● Work order: Retype each line exactly as it stands, beginning at the first line of the material and finishing with the line that contains "vista cultural, é".

● Given information:

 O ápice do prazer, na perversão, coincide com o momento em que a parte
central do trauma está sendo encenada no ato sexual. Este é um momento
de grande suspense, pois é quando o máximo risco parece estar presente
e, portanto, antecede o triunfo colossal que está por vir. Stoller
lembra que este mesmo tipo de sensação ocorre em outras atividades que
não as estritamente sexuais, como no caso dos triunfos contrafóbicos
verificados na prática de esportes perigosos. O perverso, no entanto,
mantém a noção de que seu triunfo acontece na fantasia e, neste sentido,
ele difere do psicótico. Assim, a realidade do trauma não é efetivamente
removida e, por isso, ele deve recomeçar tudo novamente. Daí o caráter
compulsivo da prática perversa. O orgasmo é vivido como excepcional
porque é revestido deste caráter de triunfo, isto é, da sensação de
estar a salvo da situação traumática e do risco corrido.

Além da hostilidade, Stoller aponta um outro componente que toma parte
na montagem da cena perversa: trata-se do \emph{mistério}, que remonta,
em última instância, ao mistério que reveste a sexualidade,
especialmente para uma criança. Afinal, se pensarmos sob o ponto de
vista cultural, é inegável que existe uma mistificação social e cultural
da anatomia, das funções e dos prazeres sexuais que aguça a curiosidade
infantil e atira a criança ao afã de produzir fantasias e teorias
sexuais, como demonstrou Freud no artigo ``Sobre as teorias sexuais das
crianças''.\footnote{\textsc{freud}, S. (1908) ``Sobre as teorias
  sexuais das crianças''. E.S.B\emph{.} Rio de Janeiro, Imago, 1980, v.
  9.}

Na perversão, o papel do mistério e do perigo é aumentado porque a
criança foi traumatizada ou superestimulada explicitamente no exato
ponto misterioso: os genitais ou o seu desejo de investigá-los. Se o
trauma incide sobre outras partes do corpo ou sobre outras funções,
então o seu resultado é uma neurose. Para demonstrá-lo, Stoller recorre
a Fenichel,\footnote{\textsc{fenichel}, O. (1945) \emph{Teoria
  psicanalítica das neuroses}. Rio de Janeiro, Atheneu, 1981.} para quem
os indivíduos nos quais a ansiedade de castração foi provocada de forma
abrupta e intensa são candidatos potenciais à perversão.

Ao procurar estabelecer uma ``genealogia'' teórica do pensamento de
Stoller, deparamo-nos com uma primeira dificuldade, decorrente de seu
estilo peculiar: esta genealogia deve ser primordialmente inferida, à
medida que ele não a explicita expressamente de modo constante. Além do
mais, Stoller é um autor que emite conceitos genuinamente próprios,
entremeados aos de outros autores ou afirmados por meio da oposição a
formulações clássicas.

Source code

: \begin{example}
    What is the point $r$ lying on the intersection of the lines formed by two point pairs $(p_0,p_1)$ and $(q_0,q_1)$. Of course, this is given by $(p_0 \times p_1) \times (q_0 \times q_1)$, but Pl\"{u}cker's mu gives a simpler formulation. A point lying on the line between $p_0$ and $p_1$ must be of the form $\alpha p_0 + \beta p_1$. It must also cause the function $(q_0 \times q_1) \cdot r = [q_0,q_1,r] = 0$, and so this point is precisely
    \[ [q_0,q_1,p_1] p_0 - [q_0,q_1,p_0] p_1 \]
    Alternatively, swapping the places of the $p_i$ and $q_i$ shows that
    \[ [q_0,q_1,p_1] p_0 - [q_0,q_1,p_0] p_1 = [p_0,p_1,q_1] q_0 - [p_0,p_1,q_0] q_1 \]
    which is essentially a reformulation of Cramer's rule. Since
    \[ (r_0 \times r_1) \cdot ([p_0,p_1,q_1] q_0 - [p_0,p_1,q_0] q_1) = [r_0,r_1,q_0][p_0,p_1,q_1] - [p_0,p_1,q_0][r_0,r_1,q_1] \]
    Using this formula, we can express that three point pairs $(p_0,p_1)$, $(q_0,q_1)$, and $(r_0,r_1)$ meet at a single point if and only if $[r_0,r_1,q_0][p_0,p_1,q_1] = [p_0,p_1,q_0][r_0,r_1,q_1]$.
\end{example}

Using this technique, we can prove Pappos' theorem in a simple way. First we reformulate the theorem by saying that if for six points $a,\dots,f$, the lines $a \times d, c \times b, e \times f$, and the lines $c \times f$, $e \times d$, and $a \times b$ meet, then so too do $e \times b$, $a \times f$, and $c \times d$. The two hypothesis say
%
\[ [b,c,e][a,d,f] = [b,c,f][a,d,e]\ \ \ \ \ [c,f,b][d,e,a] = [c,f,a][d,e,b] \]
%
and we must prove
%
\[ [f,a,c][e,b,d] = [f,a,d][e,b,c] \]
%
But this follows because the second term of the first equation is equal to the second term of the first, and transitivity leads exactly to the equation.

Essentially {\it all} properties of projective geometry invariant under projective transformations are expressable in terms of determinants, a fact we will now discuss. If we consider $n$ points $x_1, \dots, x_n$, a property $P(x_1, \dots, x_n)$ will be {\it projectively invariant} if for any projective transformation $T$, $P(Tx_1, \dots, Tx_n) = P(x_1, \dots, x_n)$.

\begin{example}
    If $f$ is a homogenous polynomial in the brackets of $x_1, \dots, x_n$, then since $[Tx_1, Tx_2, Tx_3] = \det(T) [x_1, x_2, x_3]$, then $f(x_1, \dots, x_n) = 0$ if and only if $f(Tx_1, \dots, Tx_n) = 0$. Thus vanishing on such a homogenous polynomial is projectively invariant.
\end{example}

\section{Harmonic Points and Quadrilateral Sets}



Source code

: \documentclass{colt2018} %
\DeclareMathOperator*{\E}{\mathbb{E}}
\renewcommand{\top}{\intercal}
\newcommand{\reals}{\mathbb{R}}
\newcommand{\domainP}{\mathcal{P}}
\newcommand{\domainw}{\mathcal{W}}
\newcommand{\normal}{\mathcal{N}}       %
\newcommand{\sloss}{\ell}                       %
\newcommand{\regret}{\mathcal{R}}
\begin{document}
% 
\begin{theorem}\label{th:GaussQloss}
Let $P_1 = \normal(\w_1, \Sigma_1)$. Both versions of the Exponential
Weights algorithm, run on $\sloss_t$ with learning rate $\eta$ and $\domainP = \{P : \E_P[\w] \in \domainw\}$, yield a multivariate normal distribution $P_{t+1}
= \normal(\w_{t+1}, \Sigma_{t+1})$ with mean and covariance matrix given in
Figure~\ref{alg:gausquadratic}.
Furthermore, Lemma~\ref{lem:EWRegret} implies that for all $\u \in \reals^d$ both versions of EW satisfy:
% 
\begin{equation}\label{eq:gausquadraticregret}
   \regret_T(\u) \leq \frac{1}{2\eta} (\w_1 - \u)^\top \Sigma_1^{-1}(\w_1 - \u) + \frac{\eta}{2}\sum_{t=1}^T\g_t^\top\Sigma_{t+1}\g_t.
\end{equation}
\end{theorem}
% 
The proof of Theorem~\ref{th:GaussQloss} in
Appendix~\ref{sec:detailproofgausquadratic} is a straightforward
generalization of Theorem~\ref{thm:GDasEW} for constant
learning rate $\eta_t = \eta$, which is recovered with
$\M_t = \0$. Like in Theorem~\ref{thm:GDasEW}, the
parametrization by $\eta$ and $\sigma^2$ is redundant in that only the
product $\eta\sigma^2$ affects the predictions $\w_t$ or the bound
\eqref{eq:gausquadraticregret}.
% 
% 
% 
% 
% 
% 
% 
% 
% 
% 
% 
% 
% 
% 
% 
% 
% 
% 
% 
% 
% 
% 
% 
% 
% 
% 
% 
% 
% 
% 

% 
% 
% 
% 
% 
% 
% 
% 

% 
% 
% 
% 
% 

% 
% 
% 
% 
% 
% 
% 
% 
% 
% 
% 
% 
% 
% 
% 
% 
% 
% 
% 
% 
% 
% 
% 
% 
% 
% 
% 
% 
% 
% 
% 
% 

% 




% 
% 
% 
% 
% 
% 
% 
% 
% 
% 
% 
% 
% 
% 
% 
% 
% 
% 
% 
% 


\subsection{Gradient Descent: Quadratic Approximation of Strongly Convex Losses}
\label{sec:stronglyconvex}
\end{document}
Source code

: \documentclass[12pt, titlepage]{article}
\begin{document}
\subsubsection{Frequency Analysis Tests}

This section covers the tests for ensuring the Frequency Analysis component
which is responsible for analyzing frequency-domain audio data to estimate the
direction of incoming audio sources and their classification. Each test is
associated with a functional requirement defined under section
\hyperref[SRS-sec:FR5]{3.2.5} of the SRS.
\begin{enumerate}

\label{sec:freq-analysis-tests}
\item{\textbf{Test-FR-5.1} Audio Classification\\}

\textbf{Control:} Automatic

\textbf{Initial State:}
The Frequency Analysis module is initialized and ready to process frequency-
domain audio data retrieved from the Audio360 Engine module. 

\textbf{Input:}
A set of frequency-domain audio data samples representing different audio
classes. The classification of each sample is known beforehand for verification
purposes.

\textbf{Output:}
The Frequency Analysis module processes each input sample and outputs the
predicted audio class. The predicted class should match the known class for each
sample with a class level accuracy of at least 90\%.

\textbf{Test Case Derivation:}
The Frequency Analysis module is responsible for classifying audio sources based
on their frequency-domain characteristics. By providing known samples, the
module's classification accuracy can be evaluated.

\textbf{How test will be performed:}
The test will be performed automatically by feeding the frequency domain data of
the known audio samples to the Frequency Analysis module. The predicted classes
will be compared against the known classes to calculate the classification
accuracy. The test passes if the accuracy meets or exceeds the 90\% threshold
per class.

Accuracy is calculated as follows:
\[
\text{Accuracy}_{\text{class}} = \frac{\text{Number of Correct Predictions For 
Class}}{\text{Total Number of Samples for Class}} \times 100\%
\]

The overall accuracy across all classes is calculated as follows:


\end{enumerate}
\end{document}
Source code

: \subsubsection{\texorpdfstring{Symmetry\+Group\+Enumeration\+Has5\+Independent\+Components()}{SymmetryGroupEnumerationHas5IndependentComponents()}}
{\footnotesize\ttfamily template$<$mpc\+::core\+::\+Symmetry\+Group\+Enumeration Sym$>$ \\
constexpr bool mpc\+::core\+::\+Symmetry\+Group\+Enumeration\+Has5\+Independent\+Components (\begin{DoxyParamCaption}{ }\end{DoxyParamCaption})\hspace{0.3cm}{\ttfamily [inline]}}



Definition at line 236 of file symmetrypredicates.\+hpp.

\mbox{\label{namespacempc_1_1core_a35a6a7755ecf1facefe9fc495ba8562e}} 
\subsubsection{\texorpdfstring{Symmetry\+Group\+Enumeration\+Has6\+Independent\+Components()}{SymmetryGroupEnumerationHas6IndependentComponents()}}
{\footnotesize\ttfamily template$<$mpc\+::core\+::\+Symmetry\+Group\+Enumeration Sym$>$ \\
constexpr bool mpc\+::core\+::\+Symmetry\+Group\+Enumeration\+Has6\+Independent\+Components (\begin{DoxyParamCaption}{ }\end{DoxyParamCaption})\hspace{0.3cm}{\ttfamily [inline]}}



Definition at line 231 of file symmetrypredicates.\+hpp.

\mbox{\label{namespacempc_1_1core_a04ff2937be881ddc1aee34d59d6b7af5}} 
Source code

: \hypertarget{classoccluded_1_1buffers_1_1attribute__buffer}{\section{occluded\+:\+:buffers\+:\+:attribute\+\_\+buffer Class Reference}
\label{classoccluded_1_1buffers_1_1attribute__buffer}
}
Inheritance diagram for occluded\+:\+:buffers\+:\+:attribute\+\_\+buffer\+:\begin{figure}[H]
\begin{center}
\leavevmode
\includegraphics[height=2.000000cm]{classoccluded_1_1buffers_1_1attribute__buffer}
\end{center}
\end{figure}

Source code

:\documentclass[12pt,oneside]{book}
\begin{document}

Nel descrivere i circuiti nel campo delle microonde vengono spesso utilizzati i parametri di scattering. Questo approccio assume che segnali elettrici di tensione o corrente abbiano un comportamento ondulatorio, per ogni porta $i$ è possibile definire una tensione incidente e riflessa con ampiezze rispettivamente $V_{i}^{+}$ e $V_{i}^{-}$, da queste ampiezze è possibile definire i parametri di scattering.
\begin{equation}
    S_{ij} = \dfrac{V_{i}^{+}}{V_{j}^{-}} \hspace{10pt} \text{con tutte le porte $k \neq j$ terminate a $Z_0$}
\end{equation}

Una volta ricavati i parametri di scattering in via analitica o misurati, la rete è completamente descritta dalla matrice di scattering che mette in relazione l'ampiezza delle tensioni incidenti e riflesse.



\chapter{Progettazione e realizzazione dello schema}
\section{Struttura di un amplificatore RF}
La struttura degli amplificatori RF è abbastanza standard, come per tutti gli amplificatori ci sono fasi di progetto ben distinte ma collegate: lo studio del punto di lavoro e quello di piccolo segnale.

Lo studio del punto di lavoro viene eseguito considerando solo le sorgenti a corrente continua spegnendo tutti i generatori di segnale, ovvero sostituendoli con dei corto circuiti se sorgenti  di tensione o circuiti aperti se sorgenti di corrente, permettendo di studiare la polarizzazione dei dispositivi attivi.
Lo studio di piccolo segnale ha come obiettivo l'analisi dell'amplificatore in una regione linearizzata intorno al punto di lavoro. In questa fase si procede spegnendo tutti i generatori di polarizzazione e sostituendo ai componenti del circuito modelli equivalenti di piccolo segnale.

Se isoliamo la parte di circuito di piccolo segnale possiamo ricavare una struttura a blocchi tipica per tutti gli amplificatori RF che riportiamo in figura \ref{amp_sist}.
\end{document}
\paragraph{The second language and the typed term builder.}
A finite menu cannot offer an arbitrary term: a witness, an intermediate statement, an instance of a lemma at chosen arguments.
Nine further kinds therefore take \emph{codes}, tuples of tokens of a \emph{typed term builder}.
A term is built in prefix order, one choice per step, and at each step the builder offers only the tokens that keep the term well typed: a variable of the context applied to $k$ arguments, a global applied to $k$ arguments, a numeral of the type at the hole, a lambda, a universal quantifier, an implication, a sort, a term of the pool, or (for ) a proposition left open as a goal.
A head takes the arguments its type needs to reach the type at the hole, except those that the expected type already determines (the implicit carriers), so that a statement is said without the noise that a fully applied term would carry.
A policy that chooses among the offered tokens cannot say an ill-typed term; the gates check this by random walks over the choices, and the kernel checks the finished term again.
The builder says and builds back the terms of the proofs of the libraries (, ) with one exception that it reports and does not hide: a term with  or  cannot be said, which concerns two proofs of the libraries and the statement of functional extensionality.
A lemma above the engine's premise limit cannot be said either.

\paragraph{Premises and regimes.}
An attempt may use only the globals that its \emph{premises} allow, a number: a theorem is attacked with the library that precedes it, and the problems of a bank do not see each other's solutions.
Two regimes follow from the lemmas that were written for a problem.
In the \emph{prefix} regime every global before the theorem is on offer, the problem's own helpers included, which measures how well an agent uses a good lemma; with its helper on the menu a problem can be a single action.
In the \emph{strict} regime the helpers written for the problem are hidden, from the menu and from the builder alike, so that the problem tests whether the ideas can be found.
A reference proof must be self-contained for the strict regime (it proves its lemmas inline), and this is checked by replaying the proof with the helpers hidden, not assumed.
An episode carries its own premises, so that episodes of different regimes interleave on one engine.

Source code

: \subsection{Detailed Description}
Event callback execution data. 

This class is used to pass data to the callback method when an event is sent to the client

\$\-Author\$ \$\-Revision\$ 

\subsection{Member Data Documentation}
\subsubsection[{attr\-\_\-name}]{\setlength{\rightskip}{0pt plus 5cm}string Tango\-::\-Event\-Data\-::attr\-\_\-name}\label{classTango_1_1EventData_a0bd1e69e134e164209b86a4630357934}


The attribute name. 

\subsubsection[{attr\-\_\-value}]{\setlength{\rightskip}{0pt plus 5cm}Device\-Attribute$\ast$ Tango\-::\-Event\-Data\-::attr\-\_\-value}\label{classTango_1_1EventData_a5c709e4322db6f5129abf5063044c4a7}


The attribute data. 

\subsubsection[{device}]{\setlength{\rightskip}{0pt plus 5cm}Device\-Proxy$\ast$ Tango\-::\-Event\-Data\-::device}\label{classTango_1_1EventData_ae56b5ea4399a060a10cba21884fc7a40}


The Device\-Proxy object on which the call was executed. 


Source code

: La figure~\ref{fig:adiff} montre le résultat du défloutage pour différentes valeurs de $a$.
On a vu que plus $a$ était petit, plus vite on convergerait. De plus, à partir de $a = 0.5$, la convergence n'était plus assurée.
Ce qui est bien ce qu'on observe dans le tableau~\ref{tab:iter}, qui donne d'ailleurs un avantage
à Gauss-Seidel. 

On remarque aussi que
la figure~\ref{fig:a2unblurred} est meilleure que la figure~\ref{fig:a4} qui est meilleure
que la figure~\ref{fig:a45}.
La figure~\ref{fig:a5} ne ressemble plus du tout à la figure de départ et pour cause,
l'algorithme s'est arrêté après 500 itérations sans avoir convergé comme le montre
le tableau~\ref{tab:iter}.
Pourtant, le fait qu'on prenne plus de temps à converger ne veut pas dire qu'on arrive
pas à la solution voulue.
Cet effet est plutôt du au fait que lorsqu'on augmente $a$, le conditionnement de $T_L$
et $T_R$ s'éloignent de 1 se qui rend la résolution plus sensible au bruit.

● Response to this task:
 O ápice do prazer, na perversão, coincide com o momento em que a parte
central do trauma está sendo encenada no ato sexual. Este é um momento
de grande suspense, pois é quando o máximo risco parece estar presente
e, portanto, antecede o triunfo colossal que está por vir. Stoller
lembra que este mesmo tipo de sensação ocorre em outras atividades que
não as estritamente sexuais, como no caso dos triunfos contrafóbicos
verificados na prática de esportes perigosos. O perverso, no entanto,
mantém a noção de que seu triunfo acontece na fantasia e, neste sentido,
ele difere do psicótico. Assim, a realidade do trauma não é efetivamente
removida e, por isso, ele deve recomeçar tudo novamente. Daí o caráter
compulsivo da prática perversa. O orgasmo é vivido como excepcional
porque é revestido deste caráter de triunfo, isto é, da sensação de
estar a salvo da situação traumática e do risco corrido.

Além da hostilidade, Stoller aponta um outro componente que toma parte
na montagem da cena perversa: trata-se do \emph{mistério}, que remonta,
em última instância, ao mistério que reveste a sexualidade,
especialmente para uma criança. Afinal, se pensarmos sob o ponto de
vista cultural, é inegável que existe uma mistificação social e cultural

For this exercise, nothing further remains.